---------- Records for this task
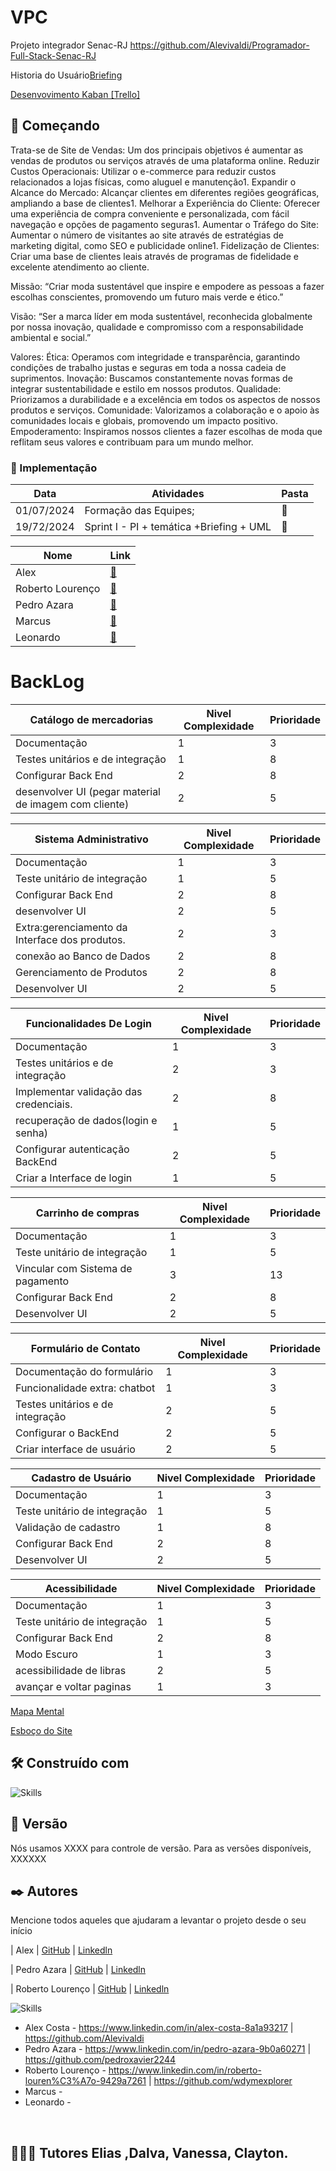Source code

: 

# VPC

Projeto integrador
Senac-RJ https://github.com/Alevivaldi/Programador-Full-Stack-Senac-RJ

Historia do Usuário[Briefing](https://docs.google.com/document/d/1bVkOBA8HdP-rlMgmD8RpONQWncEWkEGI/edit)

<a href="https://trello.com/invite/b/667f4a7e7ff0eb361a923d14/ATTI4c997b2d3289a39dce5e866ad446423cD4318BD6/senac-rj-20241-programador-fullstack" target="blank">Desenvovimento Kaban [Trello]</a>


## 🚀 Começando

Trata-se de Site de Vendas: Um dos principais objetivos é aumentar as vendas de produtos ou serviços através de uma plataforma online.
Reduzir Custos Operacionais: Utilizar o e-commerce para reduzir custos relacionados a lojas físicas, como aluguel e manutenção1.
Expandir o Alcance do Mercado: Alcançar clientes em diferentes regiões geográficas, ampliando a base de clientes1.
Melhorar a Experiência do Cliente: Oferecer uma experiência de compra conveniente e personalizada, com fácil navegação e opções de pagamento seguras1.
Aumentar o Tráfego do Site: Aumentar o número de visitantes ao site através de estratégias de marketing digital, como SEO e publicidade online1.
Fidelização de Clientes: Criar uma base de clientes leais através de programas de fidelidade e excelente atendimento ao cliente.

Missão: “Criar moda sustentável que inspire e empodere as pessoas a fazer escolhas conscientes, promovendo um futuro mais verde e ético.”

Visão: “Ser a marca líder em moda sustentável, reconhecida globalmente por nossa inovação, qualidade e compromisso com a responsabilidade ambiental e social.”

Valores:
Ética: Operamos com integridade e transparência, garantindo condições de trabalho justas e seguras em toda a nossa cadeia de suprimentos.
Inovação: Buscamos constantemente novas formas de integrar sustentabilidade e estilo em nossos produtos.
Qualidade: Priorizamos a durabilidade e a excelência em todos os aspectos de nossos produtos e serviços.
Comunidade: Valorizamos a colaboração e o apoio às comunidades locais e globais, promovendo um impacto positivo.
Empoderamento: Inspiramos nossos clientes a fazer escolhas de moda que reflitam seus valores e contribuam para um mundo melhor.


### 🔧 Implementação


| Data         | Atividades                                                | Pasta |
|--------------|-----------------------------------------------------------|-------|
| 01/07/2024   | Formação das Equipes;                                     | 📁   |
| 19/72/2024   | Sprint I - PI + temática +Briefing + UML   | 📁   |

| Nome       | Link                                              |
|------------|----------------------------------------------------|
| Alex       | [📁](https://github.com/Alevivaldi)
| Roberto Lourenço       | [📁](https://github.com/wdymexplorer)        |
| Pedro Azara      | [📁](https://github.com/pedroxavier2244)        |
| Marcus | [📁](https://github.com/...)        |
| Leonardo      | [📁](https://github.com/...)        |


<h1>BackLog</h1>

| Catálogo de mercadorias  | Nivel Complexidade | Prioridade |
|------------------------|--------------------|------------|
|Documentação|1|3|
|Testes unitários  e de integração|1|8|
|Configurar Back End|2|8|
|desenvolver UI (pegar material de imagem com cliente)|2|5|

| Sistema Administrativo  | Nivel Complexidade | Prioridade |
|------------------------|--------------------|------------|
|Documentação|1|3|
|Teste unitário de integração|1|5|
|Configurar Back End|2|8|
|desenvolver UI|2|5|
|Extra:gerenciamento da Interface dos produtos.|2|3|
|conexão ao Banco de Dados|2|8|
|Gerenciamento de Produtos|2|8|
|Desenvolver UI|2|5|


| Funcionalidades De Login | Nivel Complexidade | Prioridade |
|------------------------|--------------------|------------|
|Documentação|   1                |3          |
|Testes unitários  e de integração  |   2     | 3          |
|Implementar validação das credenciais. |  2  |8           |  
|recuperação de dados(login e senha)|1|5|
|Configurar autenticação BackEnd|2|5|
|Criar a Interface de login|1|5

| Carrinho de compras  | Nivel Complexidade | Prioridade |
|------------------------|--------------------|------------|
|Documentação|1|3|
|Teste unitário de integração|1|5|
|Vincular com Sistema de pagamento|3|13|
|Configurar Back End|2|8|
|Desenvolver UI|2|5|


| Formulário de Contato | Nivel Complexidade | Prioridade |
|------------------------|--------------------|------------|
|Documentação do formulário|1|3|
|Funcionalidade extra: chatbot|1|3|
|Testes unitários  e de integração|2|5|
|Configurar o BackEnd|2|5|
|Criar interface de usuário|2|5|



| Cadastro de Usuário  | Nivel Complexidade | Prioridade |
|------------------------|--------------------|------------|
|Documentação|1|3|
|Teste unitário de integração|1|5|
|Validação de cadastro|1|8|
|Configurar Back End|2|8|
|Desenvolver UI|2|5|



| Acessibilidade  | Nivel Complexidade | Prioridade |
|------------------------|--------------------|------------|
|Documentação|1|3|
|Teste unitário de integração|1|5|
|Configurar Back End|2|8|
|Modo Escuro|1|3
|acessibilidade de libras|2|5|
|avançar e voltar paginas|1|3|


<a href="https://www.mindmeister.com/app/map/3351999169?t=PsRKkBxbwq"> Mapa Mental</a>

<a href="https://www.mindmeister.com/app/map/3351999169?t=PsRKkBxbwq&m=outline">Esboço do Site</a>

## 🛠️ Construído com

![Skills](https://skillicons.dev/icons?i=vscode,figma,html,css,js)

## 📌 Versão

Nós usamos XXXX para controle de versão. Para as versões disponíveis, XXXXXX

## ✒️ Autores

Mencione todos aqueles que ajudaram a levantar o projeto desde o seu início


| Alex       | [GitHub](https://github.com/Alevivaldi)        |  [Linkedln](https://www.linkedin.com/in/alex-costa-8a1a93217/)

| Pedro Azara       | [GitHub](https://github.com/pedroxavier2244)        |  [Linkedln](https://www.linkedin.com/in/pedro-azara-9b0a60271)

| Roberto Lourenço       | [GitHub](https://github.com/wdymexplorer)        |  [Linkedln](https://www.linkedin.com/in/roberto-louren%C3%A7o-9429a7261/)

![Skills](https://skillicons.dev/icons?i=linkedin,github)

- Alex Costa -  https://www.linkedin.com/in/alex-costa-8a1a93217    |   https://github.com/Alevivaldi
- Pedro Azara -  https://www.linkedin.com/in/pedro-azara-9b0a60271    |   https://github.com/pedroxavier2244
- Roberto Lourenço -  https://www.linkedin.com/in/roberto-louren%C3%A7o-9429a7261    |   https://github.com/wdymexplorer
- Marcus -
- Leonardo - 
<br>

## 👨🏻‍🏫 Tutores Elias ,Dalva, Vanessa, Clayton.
--------------------
> _Activity_
From the first line of the records through the line containing "Reduzir Custos Operacionais: Utilizar", please output exactly those lines and nothing more, leaving out the pictures.

> _Solution for this task_
Source code

: 

# VPC

Projeto integrador
Senac-RJ https://github.com/Alevivaldi/Programador-Full-Stack-Senac-RJ

Historia do Usuário[Briefing](https://docs.google.com/document/d/1bVkOBA8HdP-rlMgmD8RpONQWncEWkEGI/edit)

<a href="https://trello.com/invite/b/667f4a7e7ff0eb361a923d14/ATTI4c997b2d3289a39dce5e866ad446423cD4318BD6/senac-rj-20241-programador-fullstack" target="blank">Desenvovimento Kaban [Trello]</a>


## 🚀 Começando

Trata-se de Site de Vendas: Um dos principais objetivos é aumentar as vendas de produtos ou serviços através de uma plataforma online.
Reduzir Custos Operacionais: Utilizar o e-commerce para reduzir custos relacionados a lojas físicas, como aluguel e manutenção1.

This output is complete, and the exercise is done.